> [Task description]: Only the lines below between the ones containing "### Analyzing category correlations" and "My First repository", inclusive, are to be reproduced, each exactly as it stands.

> [Records from a data collection]:
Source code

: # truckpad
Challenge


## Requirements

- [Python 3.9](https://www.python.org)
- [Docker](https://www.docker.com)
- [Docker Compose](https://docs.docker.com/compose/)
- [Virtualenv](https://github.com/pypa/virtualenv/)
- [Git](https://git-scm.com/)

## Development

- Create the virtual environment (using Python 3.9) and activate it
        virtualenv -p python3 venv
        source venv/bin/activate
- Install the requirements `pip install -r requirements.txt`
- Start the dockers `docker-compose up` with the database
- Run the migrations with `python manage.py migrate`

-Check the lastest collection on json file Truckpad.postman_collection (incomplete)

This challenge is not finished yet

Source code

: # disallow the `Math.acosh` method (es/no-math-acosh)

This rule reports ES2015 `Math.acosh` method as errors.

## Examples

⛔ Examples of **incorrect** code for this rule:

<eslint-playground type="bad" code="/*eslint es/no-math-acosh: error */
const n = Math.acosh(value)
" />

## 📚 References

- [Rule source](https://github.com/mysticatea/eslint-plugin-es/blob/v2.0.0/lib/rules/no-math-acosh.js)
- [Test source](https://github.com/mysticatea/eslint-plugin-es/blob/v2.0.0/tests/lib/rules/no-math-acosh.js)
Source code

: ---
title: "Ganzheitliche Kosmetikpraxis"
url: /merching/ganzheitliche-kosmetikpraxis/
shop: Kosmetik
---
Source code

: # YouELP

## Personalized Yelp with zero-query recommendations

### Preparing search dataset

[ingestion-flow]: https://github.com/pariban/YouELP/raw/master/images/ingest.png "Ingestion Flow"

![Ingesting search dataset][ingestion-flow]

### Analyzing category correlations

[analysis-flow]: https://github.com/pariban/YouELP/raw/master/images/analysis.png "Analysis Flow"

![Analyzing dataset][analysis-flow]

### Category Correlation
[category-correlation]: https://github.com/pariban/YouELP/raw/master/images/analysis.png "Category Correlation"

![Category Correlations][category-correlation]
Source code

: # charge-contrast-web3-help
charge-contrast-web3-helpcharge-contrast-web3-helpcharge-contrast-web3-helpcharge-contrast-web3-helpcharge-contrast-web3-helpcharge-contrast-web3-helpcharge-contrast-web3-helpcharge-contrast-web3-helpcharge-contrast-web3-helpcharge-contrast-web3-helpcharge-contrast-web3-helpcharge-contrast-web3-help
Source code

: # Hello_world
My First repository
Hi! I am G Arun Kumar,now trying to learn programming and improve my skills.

> [Answer area]:
### Analyzing category correlations

[analysis-flow]: https://github.com/pariban/YouELP/raw/master/images/analysis.png "Analysis Flow"

![Analyzing dataset][analysis-flow]

### Category Correlation
[category-correlation]: https://github.com/pariban/YouELP/raw/master/images/analysis.png "Category Correlation"

![Category Correlations][category-correlation]
Source code

: # charge-contrast-web3-help
charge-contrast-web3-helpcharge-contrast-web3-helpcharge-contrast-web3-helpcharge-contrast-web3-helpcharge-contrast-web3-helpcharge-contrast-web3-helpcharge-contrast-web3-helpcharge-contrast-web3-helpcharge-contrast-web3-helpcharge-contrast-web3-helpcharge-contrast-web3-helpcharge-contrast-web3-help
Source code

: # Hello_world
My First repository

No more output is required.